CenturyLink cybersecurity experts will also be available to provide consultation as part of the MSBA service package. Their role is to provide advice and make recommendations to help organizations improve their security postures.
"The rising significance and impact of cybersecurity is no longer just technical or compliance issues, but also business and strategy concerns to which Asia Pacific organizations are paying closer attention," said Huang. "With Asia Pacific organizations experiencing stronger regulatory pressures and recognizing investment in security as part of their digital transformation battleplan, they are looking for service providers to support their business objectives. The value brought by Managed Security Services Providers (MSSPs) to the ecosystem is clear. To build effective cyber risk strategies, a MSSP must align cyber defense controls with business goals. This requires deep industry expertise and capability to develop industry-specific threat models that go beyond conventional infrastructure layer monitoring."
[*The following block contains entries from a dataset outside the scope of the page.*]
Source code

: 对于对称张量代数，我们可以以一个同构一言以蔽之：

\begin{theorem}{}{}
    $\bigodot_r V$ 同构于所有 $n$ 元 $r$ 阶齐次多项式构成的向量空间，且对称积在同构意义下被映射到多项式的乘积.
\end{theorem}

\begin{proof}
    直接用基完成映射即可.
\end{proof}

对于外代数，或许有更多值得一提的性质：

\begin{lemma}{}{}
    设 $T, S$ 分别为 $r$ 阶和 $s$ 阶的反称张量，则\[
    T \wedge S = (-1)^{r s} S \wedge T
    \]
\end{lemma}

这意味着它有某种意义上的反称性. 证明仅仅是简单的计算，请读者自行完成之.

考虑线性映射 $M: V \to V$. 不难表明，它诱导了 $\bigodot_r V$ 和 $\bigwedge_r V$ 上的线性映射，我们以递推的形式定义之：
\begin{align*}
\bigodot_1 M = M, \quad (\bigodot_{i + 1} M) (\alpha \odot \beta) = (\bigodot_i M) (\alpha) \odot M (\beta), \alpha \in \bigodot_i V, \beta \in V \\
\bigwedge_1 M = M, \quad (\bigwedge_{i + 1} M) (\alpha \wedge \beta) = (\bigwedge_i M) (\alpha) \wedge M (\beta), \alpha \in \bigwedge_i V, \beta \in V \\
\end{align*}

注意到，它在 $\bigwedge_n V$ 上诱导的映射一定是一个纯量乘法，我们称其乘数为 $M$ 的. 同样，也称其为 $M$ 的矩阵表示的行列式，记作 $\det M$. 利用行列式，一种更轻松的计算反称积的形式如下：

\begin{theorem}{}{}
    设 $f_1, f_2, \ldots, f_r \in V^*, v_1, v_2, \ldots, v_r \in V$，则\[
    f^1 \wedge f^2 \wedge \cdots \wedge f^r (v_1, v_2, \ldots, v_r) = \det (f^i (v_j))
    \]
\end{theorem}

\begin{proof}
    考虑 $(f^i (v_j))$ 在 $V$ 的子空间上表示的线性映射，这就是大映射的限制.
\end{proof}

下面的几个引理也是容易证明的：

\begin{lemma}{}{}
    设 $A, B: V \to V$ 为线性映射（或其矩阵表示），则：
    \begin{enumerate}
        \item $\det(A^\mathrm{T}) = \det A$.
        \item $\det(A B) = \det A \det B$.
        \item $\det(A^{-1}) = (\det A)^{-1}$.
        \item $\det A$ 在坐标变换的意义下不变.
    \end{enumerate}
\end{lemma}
"What we are offering is peace of mind and a testament to our commitment as a trusted Managed Security Services Provider to our customers to See More and Stop More," concluded Cheah. Besides MSBA, CenturyLink's SOC is also responsible for delivering our portfolio of detection and mitigation services, including analysis and leveraging threat intelligence data provided by Black Lotus Labs, CenturyLink's threat research arm, which analyzes 190 billion NetFlow sessions and over 3.6 million security events every day.
- Learn more about CenturyLink's Managed Security Behavioral Analytics: https://www.centurylink.com.sg/security/managed-security-behavioral-analytics.html
- Request for a free security consultation: https://www.centurylink.com.sg/resources/offer/free-it-security-consultation.html
CenturyLink (NYSE: CTL) is a technology leader delivering hybrid networking, cloud connectivity, and security solutions to customers around the world. Through its extensive global fiber network, CenturyLink provides secure and reliable services to meet the growing digital demands of businesses and consumers. CenturyLink strives to be the trusted connection to the networked world and is focused on delivering technology that enhances the customer experience. Learn more at https://news.centurylink.com/.
Use case 1: December 30 2019 - CenturyLink's SOC detected suspicious security anomalies with a Privileged User Account's (PUA) activities its customer IT environment.
The first suspicious observation was when the PUA logged into one of the customer's ERP server. He was last seen logging into this server 69 days ago. Analytics shows his login activities through the Domain Controller was 83 times higher than usual.
He was accessing multiple servers which he has never logged into before. There were 19 different source IP addresses used by this PUA to access the network.
While there were unusual login activities, CenturyLink SOC analysts performed an in-depth investigation which revealed that no data was exfiltrated nor were there other suspicious signs of malicious activities. The case was escalated to the customer and CenturyLink learned that this PUA was carrying out an impromptu, and urgent maintenance window.
Use case 2: Mid August 2019 - CenturyLink's SOC detected possible security events when there were suspicious DNS requests being sent through the customer's Domain Controller. This resembles Domain Generation Algorithm (DGA) patterns, which are seen in various families of malware and generates a large number of domain names that can be used as rendezvous points with their C2 (Command & Control) hosts.
Upon this discovery, CenturyLink SOC analysts took immediate threat-hunting action. Further investigations found that the endpoint device's IP which generated the DNS traffic patterns were connected through the customer's BYOD guest network. The DNS destination host was also found to be categorized as malicious or suspicious. Sometimes, DNS tunneling can be used as a way to camouflage C2 communications.
The incident was escalated to the customer to determine if the endpoint device is one of their corporate assets or if it belongs to a visitor.